▸ **Task item**
Scan the entries below, and for each line that includes the word "thebibliography", make a copy.

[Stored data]
_ _ _

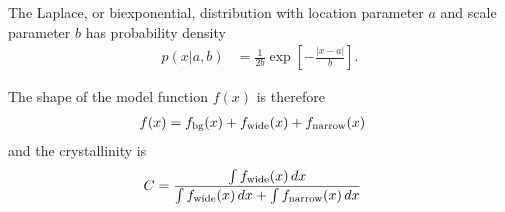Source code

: \documentclass[a4paper, 12pt]{article}
\begin{document}
The Laplace, or biexponential, distribution with location parameter $a$ and
scale parameter $b$ has probability density
\begin{align}
p(x | a, b) &= \frac{1}{2b}\exp\left[-\frac{|x - a|}{b}\right].
\end{align}


The shape of the model function $f(x)$ is therefore
\begin{align}
f(x) &= f_{\rm bg}(x) + f_{\rm wide}(x) + f_{\rm narrow}(x)
\end{align}
and the crystallinity is
\begin{align}
C &= \frac{\int f_{\rm wide}(x) \, dx}
          {\int f_{\rm wide}(x) \, dx + \int f_{\rm narrow}(x) \, dx}
\end{align}




\end{document}
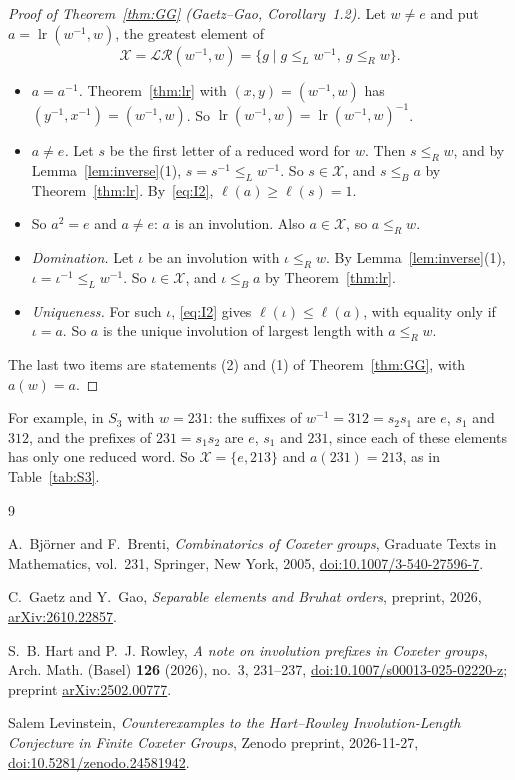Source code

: \documentclass[11pt]{amsart}
\theoremstyle{definition}
\theoremstyle{remark}
\numberwithin{equation}{section}
\newcommand{\LR}{\mathcal{LR}}
\newcommand{\X}{\mathcal{X}}
\newcommand{\leR}{\le_R}
\newcommand{\leL}{\le_L}
\newcommand{\leB}{\le_B}
\DeclareMathOperator{\lr}{lr}
\begin{document}
\begin{proof}[Proof of Theorem~\ref{thm:GG} (Gaetz--Gao, Corollary~1.2)]
Let \(w\neq e\) and put \(a=\lr(w^{-1},w)\), the greatest element of
\[
\X=\LR(w^{-1},w)=\{g\mid g\leL w^{-1},\ g\leR w\}.
\]
\begin{itemize}
\item \emph{\(a=a^{-1}\).} Theorem~\ref{thm:lr} with \((x,y)=(w^{-1},w)\) has \((y^{-1},x^{-1})=(w^{-1},w)\). So \(\lr(w^{-1},w)=\lr(w^{-1},w)^{-1}\).
\item \emph{\(a\neq e\).} Let \(s\) be the first letter of a reduced word for \(w\). Then \(s\leR w\), and by Lemma~\ref{lem:inverse}(1), \(s=s^{-1}\leL w^{-1}\). So \(s\in\X\), and \(s\leB a\) by Theorem~\ref{thm:lr}. By~\eqref{eq:I2}, \(\ell(a)\ge\ell(s)=1\).
\item So \(a^2=e\) and \(a\neq e\): \(a\) is an involution. Also \(a\in\X\), so \(a\leR w\).
\item \emph{Domination.} Let \(\iota\) be an involution with \(\iota\leR w\). By Lemma~\ref{lem:inverse}(1), \(\iota=\iota^{-1}\leL w^{-1}\). So \(\iota\in\X\), and \(\iota\leB a\) by Theorem~\ref{thm:lr}.
\item \emph{Uniqueness.} For such \(\iota\), \eqref{eq:I2} gives \(\ell(\iota)\le\ell(a)\), with equality only if \(\iota=a\). So \(a\) is the unique involution of largest length with \(a\leR w\).
\end{itemize}
The last two items are statements (2) and (1) of Theorem~\ref{thm:GG}, with \(a(w)=a\).
\end{proof}

For example, in \(S_3\) with \(w=231\): the suffixes of \(w^{-1}=312=s_2s_1\) are \(e\), \(s_1\) and \(312\), and the prefixes of \(231=s_1s_2\) are \(e\), \(s_1\) and \(231\), since each of these elements has only one reduced word. So \(\X=\{e,213\}\) and \(a(231)=213\), as in Table~\ref{tab:S3}.

\begin{thebibliography}{9}

A.~Bj\"orner and F.~Brenti, \emph{Combinatorics of {C}oxeter groups}, Graduate Texts in Mathematics, vol.~231, Springer, New York, 2005, \href{https://doi.org/10.1007/3-540-27596-7}{doi:10.1007/3-540-27596-7}.

C.~Gaetz and Y.~Gao, \emph{Separable elements and {B}ruhat orders}, preprint, 2026, \href{https://arxiv.org/abs/2610.22857}{arXiv:2610.22857}.

S.~B. Hart and P.~J. Rowley, \emph{A note on involution prefixes in {C}oxeter groups}, Arch. Math. (Basel) \textbf{126} (2026), no.~3, 231--237, \href{https://doi.org/10.1007/s00013-025-02220-z}{doi:10.1007/s00013-025-02220-z}; preprint \href{https://arxiv.org/abs/2502.00777}{arXiv:2502.00777}.

Salem Levinstein, \emph{Counterexamples to the {H}art--{R}owley {I}nvolution-{L}ength {C}onjecture in {F}inite {C}oxeter {G}roups}, Zenodo preprint, 2026-11-27, \href{https://doi.org/10.5281/zenodo.24581942}{doi:10.5281/zenodo.24581942}.

\end{thebibliography}
\end{document}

_ _ _

▸ **Answer for this exercise**
\begin{thebibliography}{9}
\end{thebibliography}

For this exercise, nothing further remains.